出光興産は、業界初となる無リン無灰のディーゼルエンジンオイル「idemitsu AshFree」(イデミツアッシュフリー、粘度グレード:10W-30、荷姿:200Lドラムまたは20L缶)を開発、発売を開始した。「idemitsu AshFree」は、ディーゼルトラックやバスに搭載される排ガス浄化処理装置DPF※2(Diesel Particulate Filter、ディーゼル微粒子捕集フィルター:DPF)の目詰まりの要因となる灰を出さないオイルで、DPFの寿命延長によるメンテナンス費用の削減やDPF再生時間短縮による労務時間・燃料使用量の削減を実現する。

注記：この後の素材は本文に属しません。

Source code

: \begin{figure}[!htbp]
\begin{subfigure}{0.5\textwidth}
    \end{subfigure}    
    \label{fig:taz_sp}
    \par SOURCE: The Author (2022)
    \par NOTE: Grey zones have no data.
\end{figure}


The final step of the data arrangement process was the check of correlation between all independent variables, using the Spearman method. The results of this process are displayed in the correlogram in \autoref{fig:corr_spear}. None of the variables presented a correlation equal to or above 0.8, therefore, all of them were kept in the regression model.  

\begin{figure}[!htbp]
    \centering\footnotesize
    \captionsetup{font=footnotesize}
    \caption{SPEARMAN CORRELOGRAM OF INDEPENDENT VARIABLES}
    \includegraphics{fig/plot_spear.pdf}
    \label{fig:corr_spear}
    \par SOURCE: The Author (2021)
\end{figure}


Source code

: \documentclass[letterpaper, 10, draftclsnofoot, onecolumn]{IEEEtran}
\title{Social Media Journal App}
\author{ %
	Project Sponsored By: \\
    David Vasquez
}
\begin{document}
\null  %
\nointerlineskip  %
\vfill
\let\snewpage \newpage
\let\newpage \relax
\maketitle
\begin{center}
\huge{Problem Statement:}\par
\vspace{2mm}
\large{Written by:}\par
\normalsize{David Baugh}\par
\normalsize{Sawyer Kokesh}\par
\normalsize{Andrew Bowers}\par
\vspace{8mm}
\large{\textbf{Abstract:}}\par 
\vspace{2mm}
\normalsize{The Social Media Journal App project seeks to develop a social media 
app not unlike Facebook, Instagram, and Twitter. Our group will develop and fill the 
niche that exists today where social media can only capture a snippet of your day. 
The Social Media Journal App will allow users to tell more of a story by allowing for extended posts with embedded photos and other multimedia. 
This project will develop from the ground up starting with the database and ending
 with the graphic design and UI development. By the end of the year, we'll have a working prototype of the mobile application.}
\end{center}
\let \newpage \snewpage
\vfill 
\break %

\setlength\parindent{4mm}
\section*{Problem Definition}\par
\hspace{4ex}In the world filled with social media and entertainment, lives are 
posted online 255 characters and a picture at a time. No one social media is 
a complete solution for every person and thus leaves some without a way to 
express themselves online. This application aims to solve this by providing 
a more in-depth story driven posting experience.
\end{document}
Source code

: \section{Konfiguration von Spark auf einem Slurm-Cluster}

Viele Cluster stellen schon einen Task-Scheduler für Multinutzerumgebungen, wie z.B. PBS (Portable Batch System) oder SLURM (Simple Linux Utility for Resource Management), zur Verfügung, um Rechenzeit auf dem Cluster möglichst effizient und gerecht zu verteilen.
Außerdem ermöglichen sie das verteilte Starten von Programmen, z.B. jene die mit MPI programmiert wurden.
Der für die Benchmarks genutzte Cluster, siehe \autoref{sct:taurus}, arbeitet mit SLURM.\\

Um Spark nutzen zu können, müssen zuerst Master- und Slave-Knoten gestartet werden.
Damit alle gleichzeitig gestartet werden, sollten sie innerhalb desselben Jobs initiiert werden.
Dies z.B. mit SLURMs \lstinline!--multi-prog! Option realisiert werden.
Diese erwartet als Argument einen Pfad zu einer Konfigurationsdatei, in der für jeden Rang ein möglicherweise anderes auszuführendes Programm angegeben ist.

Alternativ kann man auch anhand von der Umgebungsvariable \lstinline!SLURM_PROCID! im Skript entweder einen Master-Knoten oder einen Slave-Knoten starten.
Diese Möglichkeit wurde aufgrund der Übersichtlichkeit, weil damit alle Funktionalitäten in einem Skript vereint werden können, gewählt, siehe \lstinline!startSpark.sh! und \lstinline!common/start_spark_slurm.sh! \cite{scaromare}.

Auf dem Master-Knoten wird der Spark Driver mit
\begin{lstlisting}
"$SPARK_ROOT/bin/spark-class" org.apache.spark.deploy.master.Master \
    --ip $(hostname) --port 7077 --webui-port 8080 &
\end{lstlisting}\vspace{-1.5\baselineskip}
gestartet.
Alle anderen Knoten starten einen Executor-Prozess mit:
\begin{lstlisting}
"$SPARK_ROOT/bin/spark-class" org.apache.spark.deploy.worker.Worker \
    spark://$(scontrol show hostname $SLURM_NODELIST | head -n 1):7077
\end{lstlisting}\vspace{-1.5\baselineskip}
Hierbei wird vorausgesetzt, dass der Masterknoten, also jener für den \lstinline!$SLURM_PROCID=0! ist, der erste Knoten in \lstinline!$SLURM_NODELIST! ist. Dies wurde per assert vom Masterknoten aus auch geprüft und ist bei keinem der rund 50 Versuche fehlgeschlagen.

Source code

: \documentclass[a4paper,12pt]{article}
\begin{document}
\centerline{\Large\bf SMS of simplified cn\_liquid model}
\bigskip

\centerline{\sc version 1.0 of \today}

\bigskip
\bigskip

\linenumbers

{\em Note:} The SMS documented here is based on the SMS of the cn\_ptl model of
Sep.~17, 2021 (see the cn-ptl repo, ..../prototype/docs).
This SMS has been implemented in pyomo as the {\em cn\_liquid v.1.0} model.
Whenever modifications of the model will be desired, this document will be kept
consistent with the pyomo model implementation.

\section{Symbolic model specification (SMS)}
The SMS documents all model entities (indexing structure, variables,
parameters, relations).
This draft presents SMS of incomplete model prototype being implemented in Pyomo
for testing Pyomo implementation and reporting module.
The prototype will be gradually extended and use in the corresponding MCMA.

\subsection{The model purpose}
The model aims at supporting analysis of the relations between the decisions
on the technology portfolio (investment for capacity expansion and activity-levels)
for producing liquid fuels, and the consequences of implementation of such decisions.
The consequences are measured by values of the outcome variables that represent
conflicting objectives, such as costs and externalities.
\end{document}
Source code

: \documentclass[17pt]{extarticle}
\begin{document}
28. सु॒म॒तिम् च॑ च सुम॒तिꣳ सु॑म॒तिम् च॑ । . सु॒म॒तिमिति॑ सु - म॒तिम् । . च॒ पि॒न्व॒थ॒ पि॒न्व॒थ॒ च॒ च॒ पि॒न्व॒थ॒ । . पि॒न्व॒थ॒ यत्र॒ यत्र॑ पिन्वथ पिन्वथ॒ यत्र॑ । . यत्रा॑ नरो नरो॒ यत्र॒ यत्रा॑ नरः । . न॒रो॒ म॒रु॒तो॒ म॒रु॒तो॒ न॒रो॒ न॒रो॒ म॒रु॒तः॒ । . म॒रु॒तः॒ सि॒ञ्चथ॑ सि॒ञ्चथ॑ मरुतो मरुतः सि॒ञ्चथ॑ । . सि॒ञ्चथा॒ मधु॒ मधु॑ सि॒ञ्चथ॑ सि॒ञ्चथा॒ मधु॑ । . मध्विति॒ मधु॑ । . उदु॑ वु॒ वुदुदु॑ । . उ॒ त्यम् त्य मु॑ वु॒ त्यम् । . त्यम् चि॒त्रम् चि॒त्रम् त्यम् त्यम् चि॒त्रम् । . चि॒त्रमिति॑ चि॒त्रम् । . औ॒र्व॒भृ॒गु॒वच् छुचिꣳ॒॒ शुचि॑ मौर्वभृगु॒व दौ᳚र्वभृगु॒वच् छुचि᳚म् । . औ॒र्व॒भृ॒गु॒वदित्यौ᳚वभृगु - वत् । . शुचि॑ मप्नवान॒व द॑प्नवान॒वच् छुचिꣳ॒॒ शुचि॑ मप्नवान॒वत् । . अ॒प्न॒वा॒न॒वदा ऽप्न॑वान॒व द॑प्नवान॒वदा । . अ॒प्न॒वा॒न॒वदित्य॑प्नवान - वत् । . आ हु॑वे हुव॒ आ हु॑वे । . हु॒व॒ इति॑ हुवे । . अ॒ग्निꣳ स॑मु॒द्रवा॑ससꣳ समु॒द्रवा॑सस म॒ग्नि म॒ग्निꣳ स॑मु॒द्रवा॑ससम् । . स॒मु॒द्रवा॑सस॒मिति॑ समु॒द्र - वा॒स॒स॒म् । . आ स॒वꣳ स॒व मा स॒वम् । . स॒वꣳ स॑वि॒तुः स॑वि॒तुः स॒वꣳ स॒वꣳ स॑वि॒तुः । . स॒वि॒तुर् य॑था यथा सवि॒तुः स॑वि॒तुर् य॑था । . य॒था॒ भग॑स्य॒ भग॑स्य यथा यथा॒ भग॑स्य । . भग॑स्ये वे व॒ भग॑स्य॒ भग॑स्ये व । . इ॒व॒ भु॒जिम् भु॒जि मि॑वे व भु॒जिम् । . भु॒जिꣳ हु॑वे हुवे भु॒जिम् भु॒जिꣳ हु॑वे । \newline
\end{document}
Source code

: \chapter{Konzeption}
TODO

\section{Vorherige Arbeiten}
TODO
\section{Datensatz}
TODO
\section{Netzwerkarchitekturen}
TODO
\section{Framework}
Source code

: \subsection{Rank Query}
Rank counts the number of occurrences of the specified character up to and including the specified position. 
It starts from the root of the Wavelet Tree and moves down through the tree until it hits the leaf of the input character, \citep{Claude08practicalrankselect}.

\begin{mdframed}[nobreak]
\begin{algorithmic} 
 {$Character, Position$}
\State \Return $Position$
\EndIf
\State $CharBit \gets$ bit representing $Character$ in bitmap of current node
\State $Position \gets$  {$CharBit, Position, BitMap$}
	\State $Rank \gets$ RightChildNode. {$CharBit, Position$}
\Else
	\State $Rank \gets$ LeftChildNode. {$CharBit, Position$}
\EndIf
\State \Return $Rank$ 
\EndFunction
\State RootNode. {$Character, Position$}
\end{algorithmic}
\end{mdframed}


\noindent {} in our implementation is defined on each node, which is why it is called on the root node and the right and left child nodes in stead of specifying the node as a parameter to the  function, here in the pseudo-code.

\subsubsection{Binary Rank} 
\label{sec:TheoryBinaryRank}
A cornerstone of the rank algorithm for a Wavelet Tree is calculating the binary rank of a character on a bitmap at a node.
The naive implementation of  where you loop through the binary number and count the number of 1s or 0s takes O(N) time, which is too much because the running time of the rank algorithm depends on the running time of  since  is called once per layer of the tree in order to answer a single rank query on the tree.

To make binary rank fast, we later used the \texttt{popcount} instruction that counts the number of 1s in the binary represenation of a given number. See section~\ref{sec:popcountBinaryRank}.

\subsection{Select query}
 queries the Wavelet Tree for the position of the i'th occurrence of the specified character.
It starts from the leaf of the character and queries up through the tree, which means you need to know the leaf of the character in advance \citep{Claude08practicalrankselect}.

本製品は同社の特約販売店を通じて販売します。
トラックやバスのエンジンに使用されている従来のディーゼルエンジンオイルには清浄性や耐摩耗性を向上させるため、添加剤として金属添加剤が含まれている。一方、これらの金属添加剤は灰となってDPFを詰まらせ、トラブルの要因となることが長年の課題となっていた。
同社ではこの課題を根本的に解決するため、「灰を減らす」のではなく「灰を出さない」というコンセプトのもと、独自の添加剤処方技術により、灰となる金属添加剤を使用しないディーゼルエンジンオイルの開発に取り組み、成功した。
開発したidemitsu AshFreeの特徴(期待効果)は以下のとおり。
1.DPFの寿命延長
DPFは定期的な点検・清掃が必要で、燃料、オイル由来のススやオイル中の金属添加剤に由来する灰分から発生するPM(Particulate Matter : 粒子状物質)が溜まると、自動的にPMを燃焼させる「再生」処理をすることで、フィルターの性能を保持する。走行条件によっては自動再生では再生が完了しない場合があり、手動での再生を実施する必要が生じる。手動再生は30分程度車両を停止させて行う必要がある。これに対しidemitsu AshFree を使用することでDPFに灰が溜まらず、DPFの寿命延長(DPFの交換、洗浄などのメンテナンスコスト削減)が可能となる。
2.労務時間の改善
上述のとおり、DPFの手動再生に費やしていた労務時間を削減し、負担を軽減できる。
3.燃料消費量の削減
DPFの再生回数増加を抑制するため再生に使用する燃料を削減します。
4. 優れた高温清浄性
独自の添加剤処方技術により、優れた高温清浄性と低い蒸発性を有しておりデポジット抑制(EGR等)も期待できる。「JASO DH-2」(日本製ディーゼルエンジン+DPF適合性能)規格より低い硫酸灰分と塩基価を実現し、「JASO DH-2」で制定されている全てのエンジン試験をクリアしている。
5. 環境への貢献
DPFの再生回数抑制などによりCO2排出量の削減につながる。また、リンを使用しないことにより、触媒の被毒を抑え、触媒の交換を減らすことが期待できる。
出光興産では、「1911年の創業以来、超緻密な設計にこだわり続け、潤滑油の技術力を磨いてきた。今後も、この技術力を通じ、労務環境の改善やCO2排出量の削減など、社会課題の解決に貢献していきたい」としている。